Fast-spreading UK-type variants of SARS-CoV-2 could also develop independently in India. Ignorance cannot be bliss. One basic element of disease surveillance is adequate coverage and density to catch events before they spread widely. Much more genome sequencing is critical.
The year 2020 will be remembered for the emergence of a new virus — the SARS coronavirus 2 (SARS-CoV-2) and the Covid-19 pandemic it caused. With a few more days to go, 2020 is projected to close out with about 84 million confirmed Covid-19 cases and over 1.8 million deaths.
Despite this gloom, this has also been a year of hope, with the development, testing and approval of vaccines at remarkable speed. For the first time ever, a pandemic of human disease would be controlled by vaccines in real time.

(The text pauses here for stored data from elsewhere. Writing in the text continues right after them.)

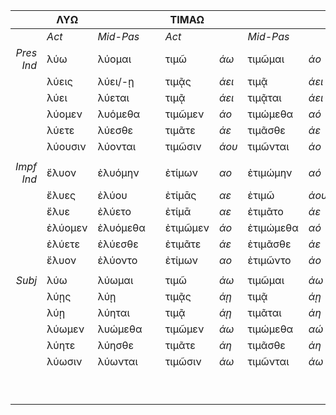 |            | ΛΥΩ     |           |   | ΤΙΜΑΩ    |       |           |       |   | ΠΟΙΕΩ     |       |            |       |   | ΔΗΛΟΩ     |       |            |       |
|-----------:|---------|-----------|---|----------|-------|-----------|-------|---|-----------|-------|------------|-------|---|-----------|-------|------------|-------|
|            | *Act*   | *Mid-Pas* |   | *Act*    |       | *Mid-Pas* |       |   | *Act*     |       | *Mid-Pas*  |       |   | *Act*     |       | *Mid-Pas*  |       |
| *Pres Ind* | λύω     | λύομαι    |   | τιμῶ     | *άω*  | τιμῶμαι   | *άο*  |   | ποιῶ      | *έω*  | ποιοῦμαι   | *έο*  |   | δηλῶ      | *όω*  | δηλοῦμαι   | *όο*  |
|            | λύεις   | λύει/-ῃ   |   | τιμᾷς    | *άει* | τιμᾷ      | *άει* |   | ποιεῖς    | *έει* | ποιεῖ/-ῇ   | *έει* |   | δηλοῖς    | *όει* | δηλοῖ      | *όει* |
|            | λύει    | λύεται    |   | τιμᾷ     | *άει* | τιμᾷται   | *άει* |   | ποιεῖ     | *έει* | ποιεῖται   | *έει* |   | δηλοῖ     | *όει* | δηλοῦται   | *όε*  |
|            | λύομεν  | λυόμεθα   |   | τιμῶμεν  | *άο*  | τιμώμεθα  | *αό*  |   | ποιοῦμεν  | *έο*  | ποιούμεθα  | *εό*  |   | δηλοῦμεν  | *όο*  | δηλούμεθα  | *οό*  |
|            | λύετε   | λύεσθε    |   | τιμᾶτε   | *άε*  | τιμᾶσθε   | *άε*  |   | ποιεῖτε   | *έε*  | ποιεῖσθε   | *έε*  |   | δηλοῦτε   | *όε*  | δηλοῦσθε   | *όε*  |
|            | λύουσιν | λύονται   |   | τιμῶσιν  | *άου* | τιμῶνται  | *άο*  |   | ποιοῦσιν  | *έο*  | ποιοῦνται  | *έο*  |   | δηλοῦσιν  | *όο*  | δελοῦνται  | *όο*  |
|            |         |           |   |          |       |           |       |   |           |       |            |       |   |           |       |            |       |
| *Impf Ind* | ἔλυον   | ἐλυόμην   |   | ἐτίμων   | *αο*  | ἐτιμώμην  | *αό*  |   | ἐποίουν   | *εο*  | ἐποιούμην  | *εό*  |   | ἐδήλουν   | *οο*  | ἐδηλούμην  | *οό*  |
|            | ἔλυες   | ἐλύου     |   | ἐτίμᾱς   | *αε*  | ἐτιμῶ     | *άου* |   | ἐποίεις   | *εε*  | ἐποιοῦ     | *έου* |   | ἐδήλους   | *οε*  | ἐηλοῦ      | *όου* |
|            | ἔλυε    | ἐλύετο    |   | ἐτίμᾱ    | *αε*  | ἐτιμᾶτο   | *άε*  |   | ἐποίει    | *εε*  | ἐποιεῖτο   | *έε*  |   | ἐδήλου    | *οε*  | ἐδηλοῦτο   | *όε*  |
|            | ἐλύομεν | ἐλυόμεθα  |   | ἐτιμῶμεν | *άο*  | ἐτιμώμεθα | *αό*  |   | ἐποιοῦμεν | *έο*  | ἐποιούμεθα | *εό*  |   | ἐδηλοῦνεμ | *όο*  | ἐδηλούμεθα | *οό*  |
|            | ἐλύετε  | ἐλύεσθε   |   | ἐτιμᾶτε  | *άε*  | ἐτιμᾶσθε  | *άε*  |   | ἐποιεῖτε  | *έε*  | ἐποιεῖσθε  | *έε*  |   | ἐδηλοῦτε  | *όε*  | ἐδηλοπυσθε | *όε*  |
|            | ἔλυον   | ἐλύοντο   |   | ἐτίμων   | *αο*  | ἐτιμῶντο  | *άο*  |   | ἐποίουν   | *εο*  | ἐποιοπῦντο | *έο*  |   | ἐδήλουν   | *οο*  | ἐδηλοῦντο  | *όο*  |
|            |         |           |   |          |       |           |       |   |           |       |            |       |   |           |       |            |       |
|     *Subj* | λύω     | λύωμαι    |   | τιμῶ     | *άω*  | τιμῶμαι   | *άω*  |   | ποιῶ      | *έω*  | ποιῶμαι    | *έω*  |   | δηλῶ      | *όω*  | δηλῶμαι    | *όω*  |
|            | λύῃς    | λύῃ       |   | τιμᾷς    | *άῃ*  | τιμᾷ      | *άῃ*  |   | ποιῇς     | *έῃ*  | ποιῇ       | *έῃ*  |   | δηλοῖς    | *όῃ*  | δηλοῖ      | *όῃ*  |
|            | λύῃ     | λύηται    |   | τιμᾷ     | *άῃ*  | τιμᾶται   | *άη*  |   | ποιῇ      | *έῃ*  | ποιῆται    | *έη*  |   | δηλοῖ     | *όῃ*  | δηλῶται    | *όη*  |
|            | λύωμεν  | λυώμεθα   |   | τιμῶμεν  | *άω*  | τιμώμεθα  | *αώ*  |   | ποιῶμεν   | *έω*  | ποιώμεθα   | *εώ*  |   | δηλῶμεν   | *όω*  | δηλώμεθα   | *όω*  |
|            | λύητε   | λύησθε    |   | τιμᾶτε   | *άη*  | τιμᾶσθε   | *άη*  |   | ποιῆτε    | *έη*  | ποιῆσθε    | *έη*  |   | δηλῶτε    | *όη*  | δηλῶσθε    | *όη*  |
|            | λύωσιν  | λύωνται   |   | τιμῶσιν  | *άω*  | τιμῶνται  | *άω*  |   | ποιῶσιν   | *έω*  | ποιῶνται   | *έω*  |   | δηλῶσιν   | *όω*  | δηλῶνται   | *όω*  |
|            |         |           |   |          |       |           |       |   |           |       |            |       |   |           |       |            |       |
|            |         |           |   |          |       |           |       |   |           |       |            |       |   |           |       |            |       |
|            |         |           |   |          |       |           |       |   |           |       |            |       |   |           |       |            |       |
|            |         |           |   |          |       |           |       |   |           |       |            |       |   |           |       |            |       |
|            |         |           |   |          |       |           |       |   |           |       |            |       |   |           |       |            |       |
|            |         |           |   |          |       |           |       |   |           |       |            |       |   |           |       |            |       |
|            |         |           |   |          |       |           |       |   |           |       |            |       |   |           |       |            |       |
|            |         |           |   |          |       |           |       |   |           |       |            |       |   |           |       |            |       |
|            |         |           |   |          |       |           |       |   |           |       |            |       |   |           |       |            |       |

Nobel Laureate Joshua Lederberg, one of modern biology’s most influential thinkers, once said, “The single biggest threat to man’s continued dominance on the planet is the virus.” Two recent developments remind us why viruses can be such formidable adversaries.
With the discovery of 58 people testing positive for the new coronavirus in Antarctica, the pandemic has reached every continent. And a mutant virus has emerged in the United Kingdom, which threatens to shut down the world yet again — a world just beginning to recover from lockdowns and movement restrictions.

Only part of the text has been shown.